The results are in, and the people have spoken! After four grueling weeks of polls, campaigns, appeals, broken hearts, and girded loins, the vote for Sexiest Man in the DC Universe has now come to its dramatic conclusion.
From the Pretty Boys came the third Robin, Tim Drake — but you showed us that this was a game for Men. Tim is already making plans to pass as older for the next time around. Reports (from a certain “S. Brown”) indicate that he intends to rectify this, and has privately begun an attempt to grow a beard. Those same reports indicate it is not going well.
From the Daddies emerged Deathstroke the Terminator, Slade Wilson — but we learned there is indeed a healthy limit to just how bad you like your bad boys. Upon his exit interview, Slade confessed to us that honestly, he got a little turned around and thought this was supposed to be Meta Madhouse. Sorry, bud, you showed up too early. We’ll get you suited up for the next thing starting this Friday!
In a surprising second place showing was our dark horse candidate storming the competition as an early write-in favorite, Kite-Man! Our sensual silver medalist seemed perfectly happy to us with his runner-up finish, boasting that even being the “Second Sexiest Man in the DC Universe” will command respectable pull with the ladies. You’re a good sport, Charles Brown.
But with 50% of all submitted votes, we do have a clear winner. With his mile-wide rebellious streak, his fiery passion for his hometown, his tortured undead soul, and abs you could bounce a giant penny off of, our fan-favorite thirst trap couldn’t be more apparent! But don’t take our word for it -- here’s what you all had to say about this year’s red hot Romeo...

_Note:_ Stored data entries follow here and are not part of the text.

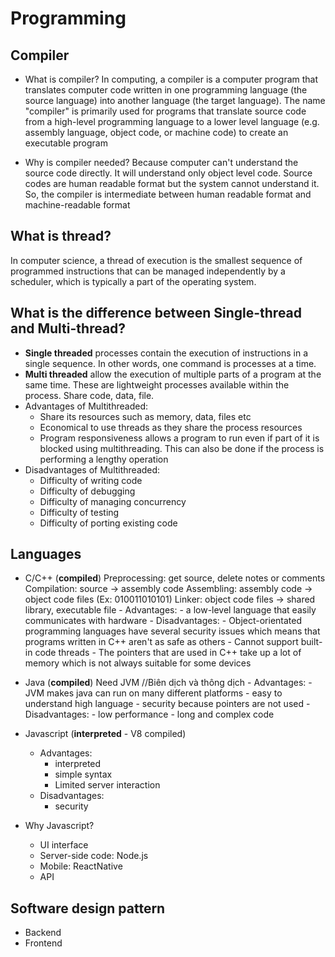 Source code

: # Programming

## Compiler

- What is compiler?
  In computing, a compiler is a computer program that translates computer code written in one programming language (the source language) into another language (the target language). The name "compiler" is primarily used for programs that translate source code from a high-level programming language to a lower level language (e.g. assembly language, object code, or machine code) to create an executable program

- Why is compiler needed?
  Because computer can't understand the source code directly. It will understand only object level code. Source codes are human readable format but the system cannot understand it. So, the compiler is intermediate between human readable format and machine-readable format

## What is thread?

In computer science, a thread of execution is the smallest sequence of programmed instructions that can be managed independently by a scheduler, which is typically a part of the operating system.

## What is the difference between Single-thread and Multi-thread?

- **Single threaded** processes contain the execution of instructions in a single sequence. In other words, one command is processes at a time.
- **Multi threaded** allow the execution of multiple parts of a program at the same time. These are lightweight processes available within the process. Share code, data, file.
- Advantages of Multithreaded:
  - Share its resources such as memory, data, files etc
  - Economical to use threads as they share the process resources
  - Program responsiveness allows a program to run even if part of it is blocked using multithreading. This can also be done if the process is performing a lengthy operation
- Disadvantages of Multithreaded:
  - Difficulty of writing code
  - Difficulty of debugging
  - Difficulty of managing concurrency
  - Difficulty of testing
  - Difficulty of porting existing code

## Languages

- C/C++ (**compiled**)
  Preprocessing: get source, delete notes or comments
  Compilation: source -> assembly code
  Assembling: assembly code -> object code files (Ex: 010011010101)
  Linker: object code files -> shared library, executable file - Advantages: - a low-level language that easily communicates with hardware - Disadvantages: - Object-orientated programming languages have several security issues which means that programs written in C++ aren't as safe as others - Cannot support built-in code threads - The pointers that are used in C++ take up a lot of memory which is not always suitable for some devices

- Java (**compiled**)
  Need JVM
  //Biên dịch và thông dịch - Advantages: - JVM makes java can run on many different platforms - easy to understand high language - security because pointers are not used - Disadvantages: - low performance - long and complex code

- Javascript (**interpreted** - V8 compiled)
  - Advantages:
    - interpreted
    - simple syntax
    - Limited server interaction
  - Disadvantages:
    - security
- Why Javascript?
  - UI interface
  - Server-side code: Node.js
  - Mobile: ReactNative
  - API

## Software design pattern

- Backend
- Frontend
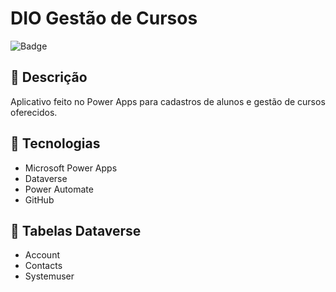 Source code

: # DIO Gestão de Cursos

![Badge](https://img.shields.io/badge/Status-Em%20Desenvolvimento-yellow)

## 📌 Descrição
Aplicativo feito no Power Apps para cadastros de alunos e gestão de cursos oferecidos.

## 🚀 Tecnologias
- Microsoft Power Apps  
- Dataverse  
- Power Automate  
- GitHub  

## 📂 Tabelas Dataverse
- Account 
- Contacts  
- Systemuser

* “Do you guys have eyes? The only right vote here is Jason Todd.” -- DCU community member @seitan, proclaimed with cartoon hearts throbbing over his own eyes.
* “To me, Tim’s the one you want your kid to date. Jason’s the one you want a wild night out with.” -- @Jay_Kay, throwing caution to the wind.
* “Tim is great but too young. Deathstroke is way too bad. Kite-Man is funny but I think his whole schtick is not winning at anything.” -- @Onely, applying a course of deductive reasoning worthy of the Bat-Family.
* “He might have issues but I truly think Jason is a good person and would take good care of whoever his significant other is. Therefore I chose Jason. And he’s hot as heck. That too, he’s super hot.” -- @Broken-Knight, who really gets to the heart of the matter.
* “Always and forever a Jason Todd person. There is always a sort of allure to the bad boy of the family.” -- The paradoxically named @nightwing13.
* "He is catharsis at the moment that you most need it, wrapped up in a deadpan wit and a conventionally attractive physique. And that’s not to everyone’s tastes, but there are a lot of us for whom that adds up to pure sex on two legs." -- @mysterious_stranger, who is definitely not Jason Todd himself.
So without any further delay, we are proud to announce that our winner of the 85th Annual Sexiest Man in the DC Universe competition: JASON TODD! Talk about calling into the HOT Line! We’re outta BREATH in the family! Get us a peek under the Red Hood! You’ll have to pry us away with a crowbar! If loving Jay Todd is a crime, then we’re ALL Outlaws now.
At least, until Dick Grayson decides he wants the title back. We all know the score here.